| TASK DETAILS |
Up to and including the line with "- ;rock-rsvp - New method (for Emails)", restate every line of the records below word for word, from the first line on, leaving out the pictures.

[[ GIVEN DATA open ]]

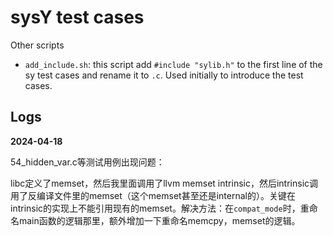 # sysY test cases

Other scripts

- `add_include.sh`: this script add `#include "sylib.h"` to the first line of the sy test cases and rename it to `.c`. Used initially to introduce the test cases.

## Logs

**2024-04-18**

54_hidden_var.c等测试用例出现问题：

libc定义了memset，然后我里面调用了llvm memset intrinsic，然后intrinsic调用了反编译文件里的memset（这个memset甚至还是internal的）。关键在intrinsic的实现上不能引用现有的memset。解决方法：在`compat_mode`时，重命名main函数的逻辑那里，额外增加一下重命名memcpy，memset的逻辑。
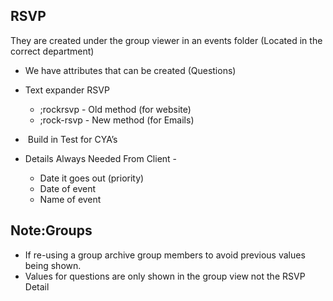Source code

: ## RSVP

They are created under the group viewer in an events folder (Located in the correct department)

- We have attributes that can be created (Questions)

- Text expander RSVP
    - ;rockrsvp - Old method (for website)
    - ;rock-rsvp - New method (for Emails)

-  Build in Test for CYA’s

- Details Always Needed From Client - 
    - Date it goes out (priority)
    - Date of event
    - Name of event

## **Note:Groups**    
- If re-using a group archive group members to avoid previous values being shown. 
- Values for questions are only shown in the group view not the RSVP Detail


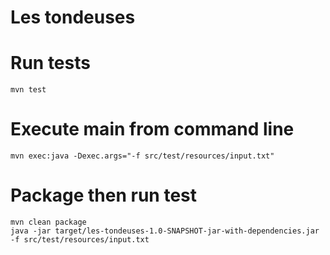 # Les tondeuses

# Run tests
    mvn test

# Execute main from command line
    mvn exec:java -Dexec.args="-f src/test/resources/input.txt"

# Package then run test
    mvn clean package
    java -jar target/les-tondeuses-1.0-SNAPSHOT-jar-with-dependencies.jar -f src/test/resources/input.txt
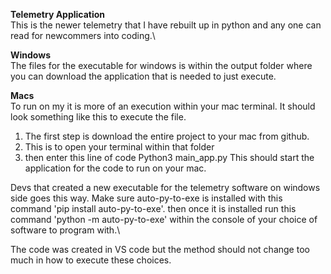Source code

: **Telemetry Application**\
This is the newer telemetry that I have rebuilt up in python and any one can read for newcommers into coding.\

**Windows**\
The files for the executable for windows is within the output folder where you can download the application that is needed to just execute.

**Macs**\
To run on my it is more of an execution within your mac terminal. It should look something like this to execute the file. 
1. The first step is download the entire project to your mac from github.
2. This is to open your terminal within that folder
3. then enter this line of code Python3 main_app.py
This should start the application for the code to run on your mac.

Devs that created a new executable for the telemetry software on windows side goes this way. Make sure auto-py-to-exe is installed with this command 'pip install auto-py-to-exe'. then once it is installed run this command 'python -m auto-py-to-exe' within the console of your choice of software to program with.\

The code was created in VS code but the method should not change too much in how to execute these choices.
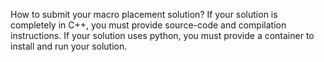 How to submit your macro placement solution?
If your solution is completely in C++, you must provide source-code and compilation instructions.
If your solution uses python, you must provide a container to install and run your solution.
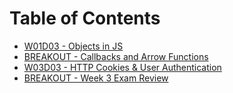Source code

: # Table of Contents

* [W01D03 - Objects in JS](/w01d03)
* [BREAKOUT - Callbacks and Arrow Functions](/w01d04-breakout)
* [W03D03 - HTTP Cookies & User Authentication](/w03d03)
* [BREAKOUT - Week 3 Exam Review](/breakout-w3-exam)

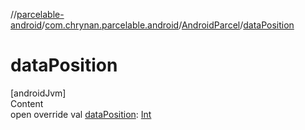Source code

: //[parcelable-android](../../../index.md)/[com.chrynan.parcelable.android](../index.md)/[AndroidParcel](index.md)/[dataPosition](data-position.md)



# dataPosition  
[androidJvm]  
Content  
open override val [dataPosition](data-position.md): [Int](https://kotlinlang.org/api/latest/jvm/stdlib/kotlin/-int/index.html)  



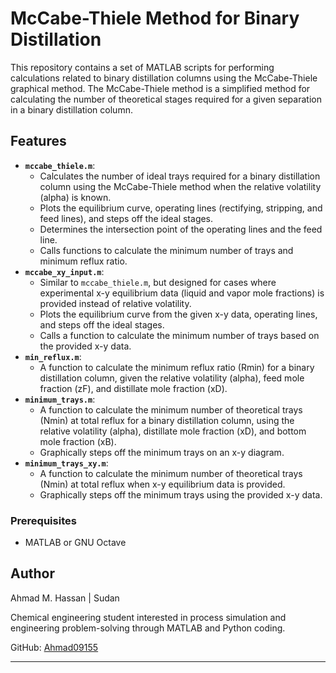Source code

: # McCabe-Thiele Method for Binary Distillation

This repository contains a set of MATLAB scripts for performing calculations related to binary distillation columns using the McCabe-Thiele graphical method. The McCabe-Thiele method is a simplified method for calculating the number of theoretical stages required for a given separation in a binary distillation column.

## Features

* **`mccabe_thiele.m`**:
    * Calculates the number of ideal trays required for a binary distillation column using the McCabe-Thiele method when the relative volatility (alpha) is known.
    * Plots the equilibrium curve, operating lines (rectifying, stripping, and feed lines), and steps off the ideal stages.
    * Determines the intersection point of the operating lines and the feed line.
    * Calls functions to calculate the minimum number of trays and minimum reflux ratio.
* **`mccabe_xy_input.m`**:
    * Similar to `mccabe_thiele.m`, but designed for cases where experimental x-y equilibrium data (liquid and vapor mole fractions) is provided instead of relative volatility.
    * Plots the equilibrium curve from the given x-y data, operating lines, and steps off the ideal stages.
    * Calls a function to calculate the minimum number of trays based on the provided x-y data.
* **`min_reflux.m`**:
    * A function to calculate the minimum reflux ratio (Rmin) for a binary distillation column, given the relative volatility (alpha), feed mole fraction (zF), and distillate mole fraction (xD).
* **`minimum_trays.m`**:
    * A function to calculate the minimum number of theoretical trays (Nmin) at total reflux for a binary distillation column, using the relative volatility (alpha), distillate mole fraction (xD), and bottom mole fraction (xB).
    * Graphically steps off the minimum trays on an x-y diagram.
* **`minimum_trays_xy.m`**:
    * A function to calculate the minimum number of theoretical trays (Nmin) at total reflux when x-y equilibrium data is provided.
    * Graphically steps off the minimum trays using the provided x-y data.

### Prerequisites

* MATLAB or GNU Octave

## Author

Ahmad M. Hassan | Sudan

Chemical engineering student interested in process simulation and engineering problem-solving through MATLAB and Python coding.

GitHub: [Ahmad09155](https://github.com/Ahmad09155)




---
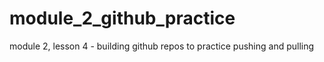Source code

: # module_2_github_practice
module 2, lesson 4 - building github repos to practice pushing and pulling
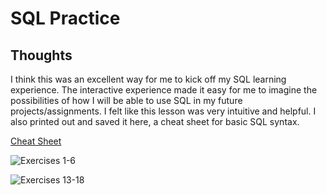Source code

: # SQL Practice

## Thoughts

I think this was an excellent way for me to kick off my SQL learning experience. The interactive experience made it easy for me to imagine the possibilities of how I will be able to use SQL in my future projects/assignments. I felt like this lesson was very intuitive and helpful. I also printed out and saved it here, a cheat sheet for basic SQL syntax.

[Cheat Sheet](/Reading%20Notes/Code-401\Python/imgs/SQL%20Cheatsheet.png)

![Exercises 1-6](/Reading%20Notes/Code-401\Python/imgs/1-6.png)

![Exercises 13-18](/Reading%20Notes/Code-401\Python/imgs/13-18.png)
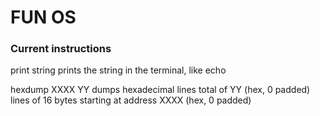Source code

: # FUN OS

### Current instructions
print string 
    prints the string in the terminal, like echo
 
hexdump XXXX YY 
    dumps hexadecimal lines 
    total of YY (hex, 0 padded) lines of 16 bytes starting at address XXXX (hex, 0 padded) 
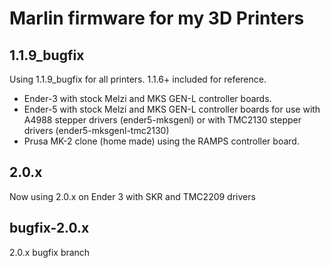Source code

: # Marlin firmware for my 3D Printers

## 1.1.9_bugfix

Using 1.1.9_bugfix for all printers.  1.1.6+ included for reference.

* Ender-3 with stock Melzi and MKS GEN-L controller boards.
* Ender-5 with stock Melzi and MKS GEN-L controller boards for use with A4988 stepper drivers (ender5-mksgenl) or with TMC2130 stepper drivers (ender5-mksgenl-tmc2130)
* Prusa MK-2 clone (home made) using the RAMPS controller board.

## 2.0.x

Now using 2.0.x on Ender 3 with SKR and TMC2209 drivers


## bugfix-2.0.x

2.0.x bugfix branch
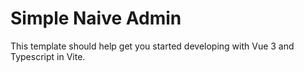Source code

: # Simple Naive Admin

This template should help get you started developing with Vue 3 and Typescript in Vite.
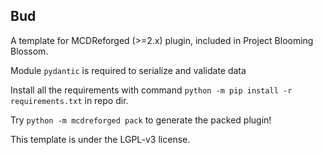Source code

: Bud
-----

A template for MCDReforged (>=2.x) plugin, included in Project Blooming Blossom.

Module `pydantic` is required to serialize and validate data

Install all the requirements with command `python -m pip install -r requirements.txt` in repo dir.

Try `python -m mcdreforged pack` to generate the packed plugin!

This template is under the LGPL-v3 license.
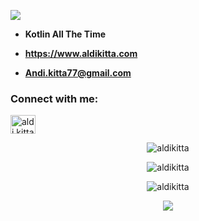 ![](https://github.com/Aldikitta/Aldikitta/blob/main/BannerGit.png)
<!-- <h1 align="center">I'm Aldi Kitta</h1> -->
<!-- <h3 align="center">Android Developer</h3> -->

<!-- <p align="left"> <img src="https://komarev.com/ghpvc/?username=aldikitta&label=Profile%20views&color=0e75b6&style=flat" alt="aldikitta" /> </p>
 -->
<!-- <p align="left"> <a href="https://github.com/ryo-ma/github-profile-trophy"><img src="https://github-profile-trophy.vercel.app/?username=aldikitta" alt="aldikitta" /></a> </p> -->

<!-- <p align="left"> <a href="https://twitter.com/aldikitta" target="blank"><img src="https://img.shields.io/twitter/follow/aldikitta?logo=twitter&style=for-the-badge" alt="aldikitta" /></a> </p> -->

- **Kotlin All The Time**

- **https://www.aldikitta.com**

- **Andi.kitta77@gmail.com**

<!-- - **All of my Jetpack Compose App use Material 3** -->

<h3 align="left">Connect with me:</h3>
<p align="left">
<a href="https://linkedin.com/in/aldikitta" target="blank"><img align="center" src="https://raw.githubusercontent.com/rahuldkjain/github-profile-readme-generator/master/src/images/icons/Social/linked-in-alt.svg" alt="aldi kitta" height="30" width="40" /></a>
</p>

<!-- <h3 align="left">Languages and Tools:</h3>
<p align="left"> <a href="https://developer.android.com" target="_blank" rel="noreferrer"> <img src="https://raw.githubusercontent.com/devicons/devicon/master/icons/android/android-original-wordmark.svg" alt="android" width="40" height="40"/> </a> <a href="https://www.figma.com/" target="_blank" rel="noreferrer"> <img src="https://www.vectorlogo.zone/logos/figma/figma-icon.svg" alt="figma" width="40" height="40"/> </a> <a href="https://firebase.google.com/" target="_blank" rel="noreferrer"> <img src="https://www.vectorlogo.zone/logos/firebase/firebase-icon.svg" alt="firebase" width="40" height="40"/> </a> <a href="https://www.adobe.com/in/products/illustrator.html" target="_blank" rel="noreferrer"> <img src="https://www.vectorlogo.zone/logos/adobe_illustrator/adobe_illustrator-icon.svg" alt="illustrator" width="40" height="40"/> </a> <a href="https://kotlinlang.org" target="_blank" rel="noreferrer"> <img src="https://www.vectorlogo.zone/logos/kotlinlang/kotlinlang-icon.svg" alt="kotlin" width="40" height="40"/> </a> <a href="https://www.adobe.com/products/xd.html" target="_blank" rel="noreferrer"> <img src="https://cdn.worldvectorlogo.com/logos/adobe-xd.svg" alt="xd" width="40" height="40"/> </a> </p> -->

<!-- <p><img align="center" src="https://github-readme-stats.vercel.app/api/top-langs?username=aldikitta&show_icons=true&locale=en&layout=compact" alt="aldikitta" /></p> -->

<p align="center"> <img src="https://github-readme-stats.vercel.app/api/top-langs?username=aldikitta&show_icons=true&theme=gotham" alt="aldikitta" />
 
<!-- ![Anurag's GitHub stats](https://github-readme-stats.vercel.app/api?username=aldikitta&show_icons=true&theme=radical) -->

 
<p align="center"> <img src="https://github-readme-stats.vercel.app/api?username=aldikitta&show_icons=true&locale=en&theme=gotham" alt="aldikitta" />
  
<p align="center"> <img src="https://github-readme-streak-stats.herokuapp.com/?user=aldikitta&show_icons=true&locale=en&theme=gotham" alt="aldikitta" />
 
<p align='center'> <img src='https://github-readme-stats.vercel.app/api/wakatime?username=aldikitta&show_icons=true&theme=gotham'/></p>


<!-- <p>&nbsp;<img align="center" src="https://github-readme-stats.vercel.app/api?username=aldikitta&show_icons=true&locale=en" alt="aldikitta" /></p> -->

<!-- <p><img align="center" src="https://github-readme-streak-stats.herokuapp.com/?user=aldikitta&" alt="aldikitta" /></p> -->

[[ GIVEN DATA closed ]]

| ANSWER FOR THIS EXERCISE |
 # sysY test cases

Other scripts

- `add_include.sh`: this script add `#include "sylib.h"` to the first line of the sy test cases and rename it to `.c`. Used initially to introduce the test cases.

## Logs

**2024-04-18**

54_hidden_var.c等测试用例出现问题：

libc定义了memset，然后我里面调用了llvm memset intrinsic，然后intrinsic调用了反编译文件里的memset（这个memset甚至还是internal的）。关键在intrinsic的实现上不能引用现有的memset。解决方法：在`compat_mode`时，重命名main函数的逻辑那里，额外增加一下重命名memcpy，memset的逻辑。
Source code

: ## RSVP

They are created under the group viewer in an events folder (Located in the correct department)

- We have attributes that can be created (Questions)

- Text expander RSVP
    - ;rockrsvp - Old method (for website)
    - ;rock-rsvp - New method (for Emails)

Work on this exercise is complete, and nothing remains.